This track presents our initiative to promote the research of 3D shape analysis methods in CH domains. Our dataset contains digitized versions of archaeological objects from pre-Columbian cultures in Peru, with varied geometry and artistic styles. The real artifacts are in the Josefina Ramos de Cox (JRC) museum in Lima, Perú. The models were scanned as part of a research project funded by the National Agency for Science and Technology in Peru (CONCYTEC) and in conjunction with the Pontifical Catholic University of Peru, which oversees the administration of the mentioned museum.
In this track, we present two retrieval challenges considering two aspects: the shape and the culture. Regarding the shape, archaeologists in the JRC museum classified the scanned objects by shape using specific taxonomies for Peruvian pre-Colombian artifacts. Regarding culture, the JRC museum keeps records of the pre-Colombian cultures to which the artifact belongs. We collected all this metadata for the scanned models, which serves as input for our retrieval tasks.
The proposed challenges have different degrees of complexity. Retrieval by shape is probably the more affordable challenge given that there exist suitable methods in the 3D shape retrieval literature to deal with geometric characterization. Nevertheless, there are cases where the distinction between objects in different classes is barely perceived. On the other hand, retrieval by culture is a more difficult challenge. Models from the same culture can have varied shapes, and probably the most distinguishable characteristic is the combination of geometry and painting style.
## The Challenges
The dataset consists of 3D scanned models from cultural heritage objects captured in the Josefina Ramos de Cox museum in Lima, Perú. The technology used to acquire the 3D models was a structured-light desktop scanner, which produces high-resolution 3D textured models. We applied a post-processing step to normalize the position by translating the objects' center to the origin of 3D space. We also change the orientation manually, such that shapes are oriented up in the Y-axis. We keep the original scale of models because the scale can be a distinctive feature that differentiates objects. Finally, we simplify the triangular mesh of each shape to have nearly 40,000 triangle faces.

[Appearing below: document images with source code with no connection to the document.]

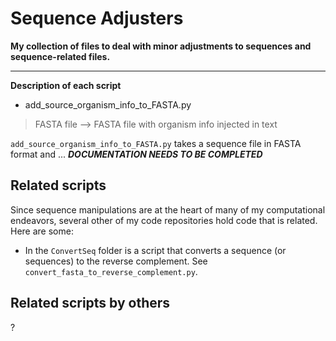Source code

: Sequence Adjusters
===================

**My collection of files to deal with minor adjustments to sequences and sequence-related files.**

---

**Description of each script**

- add_source_organism_info_to_FASTA.py
> FASTA file -->  FASTA file with organism info injected in text

`add_source_organism_info_to_FASTA.py` takes a sequence file in FASTA format and ... ***DOCUMENTATION NEEDS TO BE COMPLETED***



Related scripts
---------------

Since sequence manipulations are at the heart of many of my computational endeavors, several other of my code repositories hold code that is related. Here are some:


 - In the `ConvertSeq` folder is a script that converts a sequence (or sequences) to the reverse complement. See `convert_fasta_to_reverse_complement.py`.



Related scripts by others
------------------------

?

**Note**:It is worth to mention that our dataset's objects could contain scanning defects and could be non-manifold.
* Retrieval by Shape: The dataset consists of 938 objects classified into eight categories: jar, pitcher, bowl, figurine, basin, pot, plate, and vase. We split the dataset into a collection set (70% of the dataset) and a query set (30% of the dataset). The collection set contains 661 objects, and the query set has 277 objects. The class with the highest number of models is bowl (with 221 models in total), and the class with the lowest number of models is vase (with 34 objects in total). Next figure shows examples of models in each class.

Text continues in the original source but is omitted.